▶ **WHAT TO DO**
Only lines containing the string "moisture" belong in the answer; copy all of them from the entries.

▶ **DATASET ENTRIES**
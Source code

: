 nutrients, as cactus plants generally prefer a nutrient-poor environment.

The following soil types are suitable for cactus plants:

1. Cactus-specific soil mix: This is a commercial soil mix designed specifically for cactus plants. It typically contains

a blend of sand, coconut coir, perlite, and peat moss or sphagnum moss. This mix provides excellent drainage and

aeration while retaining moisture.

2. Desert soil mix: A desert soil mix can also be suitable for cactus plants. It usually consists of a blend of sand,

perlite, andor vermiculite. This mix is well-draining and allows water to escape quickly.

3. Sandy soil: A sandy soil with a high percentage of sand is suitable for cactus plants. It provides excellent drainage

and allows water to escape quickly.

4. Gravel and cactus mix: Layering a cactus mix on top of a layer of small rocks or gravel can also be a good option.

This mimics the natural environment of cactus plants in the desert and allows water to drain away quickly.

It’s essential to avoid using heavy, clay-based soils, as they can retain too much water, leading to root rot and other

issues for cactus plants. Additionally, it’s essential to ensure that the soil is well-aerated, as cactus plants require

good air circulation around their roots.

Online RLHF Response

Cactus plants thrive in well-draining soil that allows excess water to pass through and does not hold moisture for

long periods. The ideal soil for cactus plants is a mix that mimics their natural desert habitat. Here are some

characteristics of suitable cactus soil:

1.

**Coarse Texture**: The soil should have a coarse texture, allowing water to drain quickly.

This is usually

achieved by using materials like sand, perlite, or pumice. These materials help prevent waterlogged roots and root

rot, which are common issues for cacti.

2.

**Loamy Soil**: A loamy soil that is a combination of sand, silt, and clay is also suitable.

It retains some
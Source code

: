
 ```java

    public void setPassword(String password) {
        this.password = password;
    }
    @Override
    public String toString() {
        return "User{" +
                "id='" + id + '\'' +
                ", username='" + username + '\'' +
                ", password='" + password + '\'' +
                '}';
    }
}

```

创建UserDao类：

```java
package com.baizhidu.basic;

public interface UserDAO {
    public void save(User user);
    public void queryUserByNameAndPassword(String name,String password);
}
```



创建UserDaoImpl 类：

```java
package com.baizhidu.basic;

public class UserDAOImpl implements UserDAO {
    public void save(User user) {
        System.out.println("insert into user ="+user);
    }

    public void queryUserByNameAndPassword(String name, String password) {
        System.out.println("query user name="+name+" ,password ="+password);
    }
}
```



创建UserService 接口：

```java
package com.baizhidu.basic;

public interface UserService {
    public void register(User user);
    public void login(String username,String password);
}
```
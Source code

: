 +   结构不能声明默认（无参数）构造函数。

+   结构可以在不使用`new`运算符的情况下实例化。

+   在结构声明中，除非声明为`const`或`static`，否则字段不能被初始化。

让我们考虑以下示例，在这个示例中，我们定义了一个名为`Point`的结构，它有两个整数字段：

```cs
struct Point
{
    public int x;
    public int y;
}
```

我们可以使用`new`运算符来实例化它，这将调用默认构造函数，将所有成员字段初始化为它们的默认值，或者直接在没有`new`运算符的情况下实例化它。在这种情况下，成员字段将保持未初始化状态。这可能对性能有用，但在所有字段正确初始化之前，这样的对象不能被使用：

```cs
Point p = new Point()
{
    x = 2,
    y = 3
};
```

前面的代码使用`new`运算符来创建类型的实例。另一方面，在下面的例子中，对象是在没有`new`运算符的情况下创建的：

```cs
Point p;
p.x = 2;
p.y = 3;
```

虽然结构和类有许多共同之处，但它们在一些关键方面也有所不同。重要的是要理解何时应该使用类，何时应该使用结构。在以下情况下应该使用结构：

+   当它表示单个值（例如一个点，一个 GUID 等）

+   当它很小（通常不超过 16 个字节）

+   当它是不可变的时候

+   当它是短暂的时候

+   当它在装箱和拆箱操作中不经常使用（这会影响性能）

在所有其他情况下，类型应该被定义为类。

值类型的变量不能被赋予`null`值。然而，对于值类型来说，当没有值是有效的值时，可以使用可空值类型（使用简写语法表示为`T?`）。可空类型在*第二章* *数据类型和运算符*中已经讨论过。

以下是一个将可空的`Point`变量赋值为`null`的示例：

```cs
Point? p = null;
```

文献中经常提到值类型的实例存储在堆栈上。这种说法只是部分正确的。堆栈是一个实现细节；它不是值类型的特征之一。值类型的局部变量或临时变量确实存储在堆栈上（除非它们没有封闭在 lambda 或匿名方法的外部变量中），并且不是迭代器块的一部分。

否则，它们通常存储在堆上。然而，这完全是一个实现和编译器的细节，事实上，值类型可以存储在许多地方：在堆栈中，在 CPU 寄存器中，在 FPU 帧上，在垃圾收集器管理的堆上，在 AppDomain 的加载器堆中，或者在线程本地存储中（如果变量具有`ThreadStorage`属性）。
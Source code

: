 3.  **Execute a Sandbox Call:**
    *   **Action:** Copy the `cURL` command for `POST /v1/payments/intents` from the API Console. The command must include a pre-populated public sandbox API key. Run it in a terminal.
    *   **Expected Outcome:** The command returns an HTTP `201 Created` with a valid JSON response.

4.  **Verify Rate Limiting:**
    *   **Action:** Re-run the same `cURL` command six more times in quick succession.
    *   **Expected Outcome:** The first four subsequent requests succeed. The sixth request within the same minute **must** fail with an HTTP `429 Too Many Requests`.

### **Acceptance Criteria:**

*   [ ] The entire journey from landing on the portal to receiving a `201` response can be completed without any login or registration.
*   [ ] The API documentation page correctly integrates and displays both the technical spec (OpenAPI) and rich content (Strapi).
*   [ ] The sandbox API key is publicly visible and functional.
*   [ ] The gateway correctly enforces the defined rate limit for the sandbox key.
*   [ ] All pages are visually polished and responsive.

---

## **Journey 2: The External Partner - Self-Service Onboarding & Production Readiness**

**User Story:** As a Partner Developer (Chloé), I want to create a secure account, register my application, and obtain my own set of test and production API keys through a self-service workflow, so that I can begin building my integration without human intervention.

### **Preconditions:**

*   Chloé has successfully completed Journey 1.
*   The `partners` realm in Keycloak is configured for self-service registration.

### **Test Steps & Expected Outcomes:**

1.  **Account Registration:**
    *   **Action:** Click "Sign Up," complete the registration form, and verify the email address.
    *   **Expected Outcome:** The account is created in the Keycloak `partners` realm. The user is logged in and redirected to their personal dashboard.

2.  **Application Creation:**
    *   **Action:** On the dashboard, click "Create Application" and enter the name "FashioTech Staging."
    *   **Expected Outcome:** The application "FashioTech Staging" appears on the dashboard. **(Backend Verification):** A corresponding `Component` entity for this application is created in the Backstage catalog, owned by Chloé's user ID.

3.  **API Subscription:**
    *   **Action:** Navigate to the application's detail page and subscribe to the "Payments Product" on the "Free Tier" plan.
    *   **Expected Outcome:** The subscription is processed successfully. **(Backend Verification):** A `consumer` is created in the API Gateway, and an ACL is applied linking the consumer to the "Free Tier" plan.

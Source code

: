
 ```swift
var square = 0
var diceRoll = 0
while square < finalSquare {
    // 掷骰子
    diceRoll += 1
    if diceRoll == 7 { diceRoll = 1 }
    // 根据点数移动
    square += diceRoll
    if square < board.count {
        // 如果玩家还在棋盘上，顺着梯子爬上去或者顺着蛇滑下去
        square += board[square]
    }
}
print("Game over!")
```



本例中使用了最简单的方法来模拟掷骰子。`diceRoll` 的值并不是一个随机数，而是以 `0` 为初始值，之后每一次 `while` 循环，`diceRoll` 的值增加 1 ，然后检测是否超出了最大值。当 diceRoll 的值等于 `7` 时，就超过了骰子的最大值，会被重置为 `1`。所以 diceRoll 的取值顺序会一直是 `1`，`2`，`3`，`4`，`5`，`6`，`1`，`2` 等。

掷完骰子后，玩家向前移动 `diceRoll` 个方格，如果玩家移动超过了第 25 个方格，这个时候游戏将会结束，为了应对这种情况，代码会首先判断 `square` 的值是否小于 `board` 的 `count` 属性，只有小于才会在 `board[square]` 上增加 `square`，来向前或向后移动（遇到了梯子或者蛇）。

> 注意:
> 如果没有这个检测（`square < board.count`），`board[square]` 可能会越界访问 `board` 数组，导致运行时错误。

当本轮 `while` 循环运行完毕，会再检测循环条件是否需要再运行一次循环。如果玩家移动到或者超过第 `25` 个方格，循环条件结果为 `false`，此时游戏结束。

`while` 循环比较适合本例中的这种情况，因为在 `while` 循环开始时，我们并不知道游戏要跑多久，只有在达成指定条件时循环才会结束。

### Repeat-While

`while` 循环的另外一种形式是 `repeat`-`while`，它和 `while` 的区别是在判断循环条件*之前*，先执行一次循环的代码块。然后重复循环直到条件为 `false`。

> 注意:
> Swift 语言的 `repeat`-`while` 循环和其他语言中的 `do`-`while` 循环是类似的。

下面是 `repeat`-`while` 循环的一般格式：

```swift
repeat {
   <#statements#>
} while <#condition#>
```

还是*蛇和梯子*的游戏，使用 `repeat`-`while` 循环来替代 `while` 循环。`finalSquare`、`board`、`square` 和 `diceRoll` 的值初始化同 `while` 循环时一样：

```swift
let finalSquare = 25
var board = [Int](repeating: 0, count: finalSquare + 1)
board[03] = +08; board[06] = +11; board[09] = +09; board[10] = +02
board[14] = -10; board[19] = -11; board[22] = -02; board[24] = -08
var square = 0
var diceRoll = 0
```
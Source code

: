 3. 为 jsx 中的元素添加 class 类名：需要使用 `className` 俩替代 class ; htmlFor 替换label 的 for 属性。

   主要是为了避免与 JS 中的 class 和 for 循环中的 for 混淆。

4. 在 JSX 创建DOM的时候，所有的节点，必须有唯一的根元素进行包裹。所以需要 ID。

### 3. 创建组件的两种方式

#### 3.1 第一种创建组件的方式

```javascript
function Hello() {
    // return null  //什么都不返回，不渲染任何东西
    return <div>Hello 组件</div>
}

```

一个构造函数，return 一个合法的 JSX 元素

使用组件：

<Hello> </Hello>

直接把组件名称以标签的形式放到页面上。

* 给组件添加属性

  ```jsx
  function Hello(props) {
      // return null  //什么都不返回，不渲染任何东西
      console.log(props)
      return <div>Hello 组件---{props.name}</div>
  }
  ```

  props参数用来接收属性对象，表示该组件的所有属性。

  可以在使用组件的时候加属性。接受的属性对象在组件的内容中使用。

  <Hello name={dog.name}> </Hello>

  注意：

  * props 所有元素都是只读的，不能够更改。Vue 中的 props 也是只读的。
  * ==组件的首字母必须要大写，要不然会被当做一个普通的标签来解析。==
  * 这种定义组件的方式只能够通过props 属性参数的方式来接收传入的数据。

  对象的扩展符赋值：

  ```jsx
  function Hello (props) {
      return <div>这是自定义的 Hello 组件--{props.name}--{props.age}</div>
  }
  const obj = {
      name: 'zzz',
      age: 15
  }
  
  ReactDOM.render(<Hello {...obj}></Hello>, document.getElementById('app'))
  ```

▶ **OUTPUT**
aeration while retaining moisture.
Cactus plants thrive in well-draining soil that allows excess water to pass through and does not hold moisture for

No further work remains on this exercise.